═════ Data listing ═════

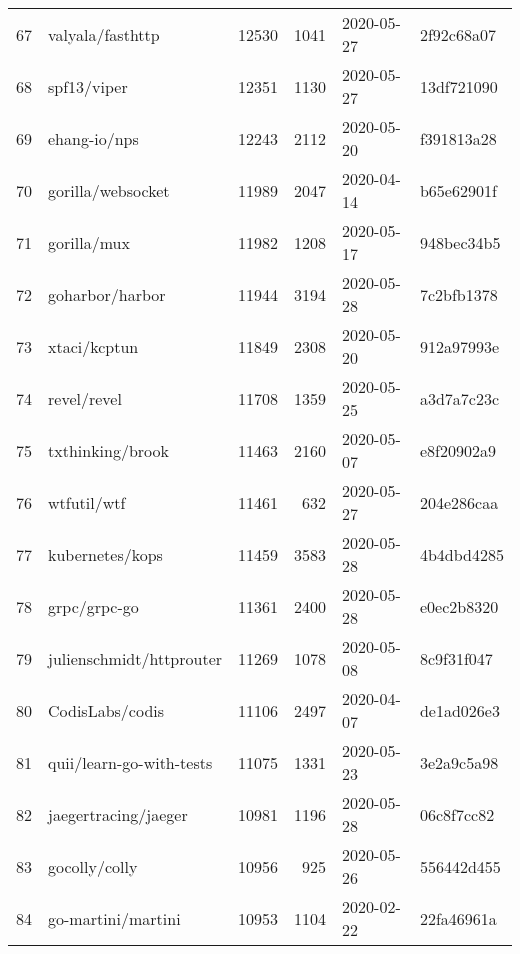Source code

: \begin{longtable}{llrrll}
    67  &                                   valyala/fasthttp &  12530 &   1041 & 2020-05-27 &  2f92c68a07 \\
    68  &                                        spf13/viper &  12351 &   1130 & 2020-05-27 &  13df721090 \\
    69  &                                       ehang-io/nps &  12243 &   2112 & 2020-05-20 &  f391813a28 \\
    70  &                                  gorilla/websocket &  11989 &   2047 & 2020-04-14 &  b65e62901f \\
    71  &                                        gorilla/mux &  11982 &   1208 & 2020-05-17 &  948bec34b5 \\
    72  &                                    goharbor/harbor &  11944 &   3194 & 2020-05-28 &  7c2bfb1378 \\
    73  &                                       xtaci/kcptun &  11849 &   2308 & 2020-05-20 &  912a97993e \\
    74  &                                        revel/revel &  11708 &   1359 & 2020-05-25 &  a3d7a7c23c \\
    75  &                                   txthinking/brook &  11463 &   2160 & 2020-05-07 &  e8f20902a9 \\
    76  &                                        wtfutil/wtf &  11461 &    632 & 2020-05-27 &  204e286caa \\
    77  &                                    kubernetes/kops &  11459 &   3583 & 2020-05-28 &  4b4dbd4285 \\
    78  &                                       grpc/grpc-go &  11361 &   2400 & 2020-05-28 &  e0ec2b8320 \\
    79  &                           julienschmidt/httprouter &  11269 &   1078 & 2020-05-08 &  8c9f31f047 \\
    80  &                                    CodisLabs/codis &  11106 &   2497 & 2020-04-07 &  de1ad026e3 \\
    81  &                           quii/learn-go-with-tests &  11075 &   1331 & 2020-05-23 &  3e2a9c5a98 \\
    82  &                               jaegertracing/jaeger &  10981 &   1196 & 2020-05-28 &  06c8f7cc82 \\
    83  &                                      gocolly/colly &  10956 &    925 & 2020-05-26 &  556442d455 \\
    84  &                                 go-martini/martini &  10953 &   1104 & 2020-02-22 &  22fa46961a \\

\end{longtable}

═════

__What to do__.
Go to the line in the material above that contains "1196 & 2020-05-28" and copy exactly from there through the line that contains "1104 & 2020-02-22", stopping after it.

__Solution for this task__.
    82  &                               jaegertracing/jaeger &  10981 &   1196 & 2020-05-28 &  06c8f7cc82 \\
    83  &                                      gocolly/colly &  10956 &    925 & 2020-05-26 &  556442d455 \\
    84  &                                 go-martini/martini &  10953 &   1104 & 2020-02-22 &  22fa46961a \\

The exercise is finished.